Sorry for a possibly dumb question. The field id provided has values of 0 also. So those are to be ignored ?
On running this code:
import rasterio
import numpy as np
from rasterio.plot import show
for i in range(4):
fp_path1=f'/content/drive/My Drive/ICLR_SEG/0{i}/{i}_field_id.tif'.format(i)
raster1 = rasterio.open(fp_path1)
band1=raster1.read(1)
print(f'Total number of fields in tile {i} is:'.format(i),np.unique(band1[np.where(band1!=0)]).shape[0])
The output is:
Total number of fields in tile 0 is: 591
Total number of fields in tile 1 is: 757
Total number of fields in tile 2 is: 256
Total number of fields in tile 3 is: 3084
Adding these the total field images are coming to be 4688. That is less than 4797 which is mentioned. What am I missing?
Would request your kind reply?
Hmm, I hadn't noticed the discrepancy. To be honest I haven't looked much at this challenge yet.

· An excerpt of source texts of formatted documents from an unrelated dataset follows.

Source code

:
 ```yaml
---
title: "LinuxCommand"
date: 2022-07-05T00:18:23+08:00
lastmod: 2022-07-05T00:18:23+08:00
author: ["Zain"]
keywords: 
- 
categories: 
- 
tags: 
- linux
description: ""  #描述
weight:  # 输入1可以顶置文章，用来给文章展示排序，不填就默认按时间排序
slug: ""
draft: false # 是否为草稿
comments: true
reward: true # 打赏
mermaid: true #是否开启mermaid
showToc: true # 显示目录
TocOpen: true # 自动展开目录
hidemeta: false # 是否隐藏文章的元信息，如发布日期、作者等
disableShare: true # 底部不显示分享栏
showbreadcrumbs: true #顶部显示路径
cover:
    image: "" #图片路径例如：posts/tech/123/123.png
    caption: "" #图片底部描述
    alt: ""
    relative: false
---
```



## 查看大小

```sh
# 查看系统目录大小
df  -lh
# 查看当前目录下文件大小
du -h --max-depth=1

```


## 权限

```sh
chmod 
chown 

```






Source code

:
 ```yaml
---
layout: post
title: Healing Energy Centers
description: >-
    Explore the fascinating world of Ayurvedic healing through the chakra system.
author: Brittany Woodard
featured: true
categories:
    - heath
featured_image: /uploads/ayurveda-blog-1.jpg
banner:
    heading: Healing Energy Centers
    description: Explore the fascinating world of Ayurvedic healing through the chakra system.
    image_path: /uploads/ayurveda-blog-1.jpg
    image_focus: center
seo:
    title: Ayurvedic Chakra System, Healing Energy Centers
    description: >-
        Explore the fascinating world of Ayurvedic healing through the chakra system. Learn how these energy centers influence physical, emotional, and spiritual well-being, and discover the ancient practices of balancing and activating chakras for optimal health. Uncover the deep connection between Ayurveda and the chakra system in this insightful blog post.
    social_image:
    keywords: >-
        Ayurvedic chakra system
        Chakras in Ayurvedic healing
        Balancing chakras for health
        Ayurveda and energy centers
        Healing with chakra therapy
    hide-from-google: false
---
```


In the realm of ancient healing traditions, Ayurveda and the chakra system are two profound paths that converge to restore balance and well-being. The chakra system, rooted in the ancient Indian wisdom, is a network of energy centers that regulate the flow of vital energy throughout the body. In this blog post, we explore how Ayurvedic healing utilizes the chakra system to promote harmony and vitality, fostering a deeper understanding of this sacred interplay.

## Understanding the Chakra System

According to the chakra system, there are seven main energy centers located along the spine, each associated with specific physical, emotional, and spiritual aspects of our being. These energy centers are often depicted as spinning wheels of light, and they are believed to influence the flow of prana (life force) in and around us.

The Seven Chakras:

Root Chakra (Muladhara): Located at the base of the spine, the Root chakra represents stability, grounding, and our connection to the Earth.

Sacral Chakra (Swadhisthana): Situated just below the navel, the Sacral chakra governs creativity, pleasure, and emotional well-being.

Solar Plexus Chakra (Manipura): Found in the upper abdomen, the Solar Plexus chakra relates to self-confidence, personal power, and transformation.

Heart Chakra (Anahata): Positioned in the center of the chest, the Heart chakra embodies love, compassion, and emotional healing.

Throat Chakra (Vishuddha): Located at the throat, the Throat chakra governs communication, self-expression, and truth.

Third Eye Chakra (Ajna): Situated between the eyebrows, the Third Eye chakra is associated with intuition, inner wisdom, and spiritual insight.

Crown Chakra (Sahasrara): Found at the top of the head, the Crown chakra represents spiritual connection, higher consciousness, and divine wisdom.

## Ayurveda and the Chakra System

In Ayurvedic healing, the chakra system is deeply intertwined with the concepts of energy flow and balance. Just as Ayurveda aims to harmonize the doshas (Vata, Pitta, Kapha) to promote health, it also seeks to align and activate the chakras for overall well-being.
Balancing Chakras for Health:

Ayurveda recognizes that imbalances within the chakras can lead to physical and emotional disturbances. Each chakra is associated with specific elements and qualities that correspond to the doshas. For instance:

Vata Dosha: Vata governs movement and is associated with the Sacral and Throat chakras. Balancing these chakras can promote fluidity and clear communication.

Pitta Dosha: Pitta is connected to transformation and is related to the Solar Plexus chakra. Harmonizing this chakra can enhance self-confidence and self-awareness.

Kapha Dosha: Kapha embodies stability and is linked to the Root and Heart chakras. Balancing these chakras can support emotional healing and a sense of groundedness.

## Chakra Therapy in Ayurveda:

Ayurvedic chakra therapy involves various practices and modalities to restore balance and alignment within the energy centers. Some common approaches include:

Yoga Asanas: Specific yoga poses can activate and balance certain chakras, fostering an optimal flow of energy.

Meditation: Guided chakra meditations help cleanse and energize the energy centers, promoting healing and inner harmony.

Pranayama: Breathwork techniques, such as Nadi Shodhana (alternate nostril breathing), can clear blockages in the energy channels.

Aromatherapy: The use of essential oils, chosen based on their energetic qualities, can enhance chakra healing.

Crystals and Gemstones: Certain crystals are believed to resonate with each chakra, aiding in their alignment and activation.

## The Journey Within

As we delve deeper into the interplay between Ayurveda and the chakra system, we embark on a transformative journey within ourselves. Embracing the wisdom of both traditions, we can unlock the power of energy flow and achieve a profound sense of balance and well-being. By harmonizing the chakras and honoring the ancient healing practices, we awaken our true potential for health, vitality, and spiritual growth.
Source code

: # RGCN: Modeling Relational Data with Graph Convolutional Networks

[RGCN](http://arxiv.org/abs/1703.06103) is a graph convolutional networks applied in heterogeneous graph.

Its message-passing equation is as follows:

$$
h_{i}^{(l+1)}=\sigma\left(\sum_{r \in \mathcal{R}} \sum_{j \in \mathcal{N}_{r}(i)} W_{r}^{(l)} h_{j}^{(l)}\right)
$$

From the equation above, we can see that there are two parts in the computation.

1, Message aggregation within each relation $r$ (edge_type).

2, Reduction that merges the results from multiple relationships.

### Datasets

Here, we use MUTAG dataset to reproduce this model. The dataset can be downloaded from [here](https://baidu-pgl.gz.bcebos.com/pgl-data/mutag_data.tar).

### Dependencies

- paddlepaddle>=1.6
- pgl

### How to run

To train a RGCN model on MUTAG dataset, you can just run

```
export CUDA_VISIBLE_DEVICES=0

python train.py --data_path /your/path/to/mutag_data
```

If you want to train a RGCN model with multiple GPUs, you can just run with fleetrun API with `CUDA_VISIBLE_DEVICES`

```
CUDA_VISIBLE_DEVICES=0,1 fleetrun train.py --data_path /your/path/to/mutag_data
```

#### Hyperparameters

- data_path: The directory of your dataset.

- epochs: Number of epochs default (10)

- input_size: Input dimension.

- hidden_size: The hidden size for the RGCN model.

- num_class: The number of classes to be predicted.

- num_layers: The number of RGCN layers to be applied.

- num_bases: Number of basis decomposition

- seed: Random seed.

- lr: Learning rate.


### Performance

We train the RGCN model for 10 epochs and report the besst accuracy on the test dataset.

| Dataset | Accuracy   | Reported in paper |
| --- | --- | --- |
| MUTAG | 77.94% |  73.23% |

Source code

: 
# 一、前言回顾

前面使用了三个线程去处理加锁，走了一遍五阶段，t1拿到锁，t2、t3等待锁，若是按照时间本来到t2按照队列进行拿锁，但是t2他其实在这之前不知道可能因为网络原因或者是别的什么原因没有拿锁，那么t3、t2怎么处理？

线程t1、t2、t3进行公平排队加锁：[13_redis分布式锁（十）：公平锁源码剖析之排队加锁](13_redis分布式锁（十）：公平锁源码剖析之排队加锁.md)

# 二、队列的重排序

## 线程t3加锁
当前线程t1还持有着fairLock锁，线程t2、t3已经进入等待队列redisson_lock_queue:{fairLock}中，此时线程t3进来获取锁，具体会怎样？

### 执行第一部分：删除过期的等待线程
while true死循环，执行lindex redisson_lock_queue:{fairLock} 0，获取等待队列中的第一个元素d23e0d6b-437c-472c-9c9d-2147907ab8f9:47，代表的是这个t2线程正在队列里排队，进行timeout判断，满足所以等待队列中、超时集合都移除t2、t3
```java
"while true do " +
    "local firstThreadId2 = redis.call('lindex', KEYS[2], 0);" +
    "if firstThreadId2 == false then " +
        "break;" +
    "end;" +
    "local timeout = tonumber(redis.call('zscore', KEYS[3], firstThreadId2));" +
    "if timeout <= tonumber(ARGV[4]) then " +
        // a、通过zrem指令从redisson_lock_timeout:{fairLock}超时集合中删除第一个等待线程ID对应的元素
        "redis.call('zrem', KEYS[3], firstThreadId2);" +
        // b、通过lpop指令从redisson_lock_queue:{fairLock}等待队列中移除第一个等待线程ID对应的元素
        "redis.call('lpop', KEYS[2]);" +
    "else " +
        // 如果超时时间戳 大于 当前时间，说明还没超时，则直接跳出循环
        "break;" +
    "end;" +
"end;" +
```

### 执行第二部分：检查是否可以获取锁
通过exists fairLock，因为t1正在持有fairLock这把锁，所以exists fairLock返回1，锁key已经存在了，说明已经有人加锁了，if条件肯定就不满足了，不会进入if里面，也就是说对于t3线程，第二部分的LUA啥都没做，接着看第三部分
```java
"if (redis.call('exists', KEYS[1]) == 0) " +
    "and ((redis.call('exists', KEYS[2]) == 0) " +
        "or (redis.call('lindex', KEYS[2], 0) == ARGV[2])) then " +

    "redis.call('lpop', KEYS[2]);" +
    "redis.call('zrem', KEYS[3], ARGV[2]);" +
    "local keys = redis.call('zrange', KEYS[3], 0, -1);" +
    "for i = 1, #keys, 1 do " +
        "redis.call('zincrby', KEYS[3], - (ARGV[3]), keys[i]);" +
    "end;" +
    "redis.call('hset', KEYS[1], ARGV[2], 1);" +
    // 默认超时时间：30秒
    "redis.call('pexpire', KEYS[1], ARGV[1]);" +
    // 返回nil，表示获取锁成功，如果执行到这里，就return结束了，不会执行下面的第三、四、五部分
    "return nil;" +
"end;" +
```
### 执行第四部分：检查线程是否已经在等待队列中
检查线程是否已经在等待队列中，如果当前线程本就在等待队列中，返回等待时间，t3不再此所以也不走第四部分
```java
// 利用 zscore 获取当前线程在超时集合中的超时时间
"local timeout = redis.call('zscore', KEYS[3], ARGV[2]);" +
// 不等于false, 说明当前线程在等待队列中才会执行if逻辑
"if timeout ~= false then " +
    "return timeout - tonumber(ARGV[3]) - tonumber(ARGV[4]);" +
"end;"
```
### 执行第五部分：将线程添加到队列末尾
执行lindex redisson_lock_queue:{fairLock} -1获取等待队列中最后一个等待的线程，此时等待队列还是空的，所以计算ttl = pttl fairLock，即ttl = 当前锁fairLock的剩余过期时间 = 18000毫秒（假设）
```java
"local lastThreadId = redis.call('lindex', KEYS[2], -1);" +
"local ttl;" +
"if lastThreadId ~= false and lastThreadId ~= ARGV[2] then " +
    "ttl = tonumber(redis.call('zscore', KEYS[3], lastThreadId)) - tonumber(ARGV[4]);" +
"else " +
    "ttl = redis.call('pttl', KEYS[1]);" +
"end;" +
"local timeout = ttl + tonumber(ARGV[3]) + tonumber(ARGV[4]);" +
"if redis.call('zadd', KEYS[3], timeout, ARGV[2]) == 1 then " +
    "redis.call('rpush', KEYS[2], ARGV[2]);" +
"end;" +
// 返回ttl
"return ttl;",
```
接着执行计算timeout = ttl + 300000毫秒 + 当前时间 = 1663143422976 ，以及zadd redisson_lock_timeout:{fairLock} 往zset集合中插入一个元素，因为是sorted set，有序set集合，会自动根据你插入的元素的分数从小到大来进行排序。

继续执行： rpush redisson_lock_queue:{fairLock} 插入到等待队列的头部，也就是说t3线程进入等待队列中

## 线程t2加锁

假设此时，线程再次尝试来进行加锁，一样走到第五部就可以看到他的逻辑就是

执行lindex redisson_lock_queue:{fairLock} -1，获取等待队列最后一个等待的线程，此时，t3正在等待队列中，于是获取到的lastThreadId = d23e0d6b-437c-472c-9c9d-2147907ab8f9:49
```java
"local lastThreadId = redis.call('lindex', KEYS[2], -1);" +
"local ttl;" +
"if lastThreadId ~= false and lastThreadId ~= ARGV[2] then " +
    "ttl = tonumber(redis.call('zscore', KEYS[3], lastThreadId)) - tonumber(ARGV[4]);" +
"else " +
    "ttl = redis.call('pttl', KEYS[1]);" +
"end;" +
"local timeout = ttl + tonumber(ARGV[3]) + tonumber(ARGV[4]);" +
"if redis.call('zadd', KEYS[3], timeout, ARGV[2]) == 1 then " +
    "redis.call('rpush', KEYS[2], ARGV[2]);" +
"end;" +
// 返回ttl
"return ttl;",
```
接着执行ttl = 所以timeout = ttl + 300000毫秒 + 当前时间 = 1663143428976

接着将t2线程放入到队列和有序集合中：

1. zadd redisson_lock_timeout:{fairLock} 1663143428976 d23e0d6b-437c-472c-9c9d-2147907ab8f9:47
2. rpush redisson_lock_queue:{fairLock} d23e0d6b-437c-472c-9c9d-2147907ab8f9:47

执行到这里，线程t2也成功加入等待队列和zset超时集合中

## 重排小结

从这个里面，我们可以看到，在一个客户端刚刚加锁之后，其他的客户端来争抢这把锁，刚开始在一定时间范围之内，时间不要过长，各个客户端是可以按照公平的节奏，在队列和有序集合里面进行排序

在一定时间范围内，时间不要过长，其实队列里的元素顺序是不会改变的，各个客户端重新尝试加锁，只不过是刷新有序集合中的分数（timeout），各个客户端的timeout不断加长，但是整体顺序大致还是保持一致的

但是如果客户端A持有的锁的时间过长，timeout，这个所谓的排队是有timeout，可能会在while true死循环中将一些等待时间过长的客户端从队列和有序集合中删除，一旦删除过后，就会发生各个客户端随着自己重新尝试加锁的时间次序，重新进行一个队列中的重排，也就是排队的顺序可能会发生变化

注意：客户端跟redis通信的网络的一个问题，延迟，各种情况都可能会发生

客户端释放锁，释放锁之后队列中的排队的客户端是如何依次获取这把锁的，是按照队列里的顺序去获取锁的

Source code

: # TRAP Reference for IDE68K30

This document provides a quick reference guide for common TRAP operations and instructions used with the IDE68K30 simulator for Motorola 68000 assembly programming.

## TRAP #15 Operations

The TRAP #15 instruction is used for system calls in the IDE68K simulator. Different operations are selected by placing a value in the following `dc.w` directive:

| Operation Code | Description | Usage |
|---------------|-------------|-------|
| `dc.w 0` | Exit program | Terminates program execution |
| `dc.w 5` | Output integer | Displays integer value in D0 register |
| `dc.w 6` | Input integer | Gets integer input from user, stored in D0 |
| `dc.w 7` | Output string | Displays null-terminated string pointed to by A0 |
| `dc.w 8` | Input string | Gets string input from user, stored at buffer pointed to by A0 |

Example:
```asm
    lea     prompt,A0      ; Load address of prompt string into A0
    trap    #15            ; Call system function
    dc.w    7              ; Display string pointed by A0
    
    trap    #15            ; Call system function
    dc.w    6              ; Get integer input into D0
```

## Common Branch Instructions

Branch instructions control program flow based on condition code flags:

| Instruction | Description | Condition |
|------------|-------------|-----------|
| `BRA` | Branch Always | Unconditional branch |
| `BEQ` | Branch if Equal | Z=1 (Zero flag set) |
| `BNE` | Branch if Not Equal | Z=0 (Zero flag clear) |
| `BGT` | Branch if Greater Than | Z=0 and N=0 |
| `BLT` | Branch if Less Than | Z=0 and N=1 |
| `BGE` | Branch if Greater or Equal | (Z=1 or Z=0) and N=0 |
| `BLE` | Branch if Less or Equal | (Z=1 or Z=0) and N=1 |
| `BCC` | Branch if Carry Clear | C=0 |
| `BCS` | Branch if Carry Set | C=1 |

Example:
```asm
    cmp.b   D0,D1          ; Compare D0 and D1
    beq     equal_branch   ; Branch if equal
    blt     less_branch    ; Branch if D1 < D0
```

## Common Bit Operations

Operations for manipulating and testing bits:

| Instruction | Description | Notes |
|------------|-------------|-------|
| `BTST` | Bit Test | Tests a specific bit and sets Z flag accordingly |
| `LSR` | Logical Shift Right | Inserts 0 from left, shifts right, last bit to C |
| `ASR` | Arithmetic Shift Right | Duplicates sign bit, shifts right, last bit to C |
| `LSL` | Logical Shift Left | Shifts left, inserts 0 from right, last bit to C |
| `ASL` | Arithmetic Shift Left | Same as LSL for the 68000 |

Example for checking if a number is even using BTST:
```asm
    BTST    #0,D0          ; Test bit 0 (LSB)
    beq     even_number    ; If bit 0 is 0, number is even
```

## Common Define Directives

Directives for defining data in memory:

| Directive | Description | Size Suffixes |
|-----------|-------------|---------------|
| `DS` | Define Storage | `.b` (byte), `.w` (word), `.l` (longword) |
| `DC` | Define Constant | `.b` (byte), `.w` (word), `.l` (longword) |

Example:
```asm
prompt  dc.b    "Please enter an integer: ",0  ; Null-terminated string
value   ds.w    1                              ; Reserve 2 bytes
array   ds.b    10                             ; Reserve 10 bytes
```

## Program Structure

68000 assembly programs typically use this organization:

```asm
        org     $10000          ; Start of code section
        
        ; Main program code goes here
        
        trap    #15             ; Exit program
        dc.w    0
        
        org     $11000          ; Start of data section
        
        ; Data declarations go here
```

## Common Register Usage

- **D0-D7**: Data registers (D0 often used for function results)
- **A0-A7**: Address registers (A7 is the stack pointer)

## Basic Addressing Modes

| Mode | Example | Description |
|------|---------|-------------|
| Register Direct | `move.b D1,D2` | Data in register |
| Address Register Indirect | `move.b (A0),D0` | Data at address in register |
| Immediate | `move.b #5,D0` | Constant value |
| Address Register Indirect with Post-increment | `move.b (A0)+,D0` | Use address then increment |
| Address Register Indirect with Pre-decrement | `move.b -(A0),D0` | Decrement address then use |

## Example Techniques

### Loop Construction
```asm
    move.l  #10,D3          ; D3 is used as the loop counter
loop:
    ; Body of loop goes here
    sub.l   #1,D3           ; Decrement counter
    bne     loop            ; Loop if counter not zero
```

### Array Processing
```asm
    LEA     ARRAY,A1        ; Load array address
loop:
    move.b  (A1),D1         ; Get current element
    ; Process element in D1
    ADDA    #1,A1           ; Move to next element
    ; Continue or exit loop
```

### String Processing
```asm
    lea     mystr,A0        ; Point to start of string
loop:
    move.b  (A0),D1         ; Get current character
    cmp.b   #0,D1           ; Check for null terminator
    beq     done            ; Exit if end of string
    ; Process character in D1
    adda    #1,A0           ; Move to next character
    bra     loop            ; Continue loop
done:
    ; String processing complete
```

I had a few missing predictions (must be the missing fields) and just filled the 34 missing values with 1/7 ¯\_(ツ)_/¯
I'll see what's up on Monday - for now, I'd say just ignore those few missing ones.
Thanks a lot for your prompt response
Thanks Aninda for raising this. I'm seeing the same issue of getting 4,688 as the total for unique Field IDs (except 0).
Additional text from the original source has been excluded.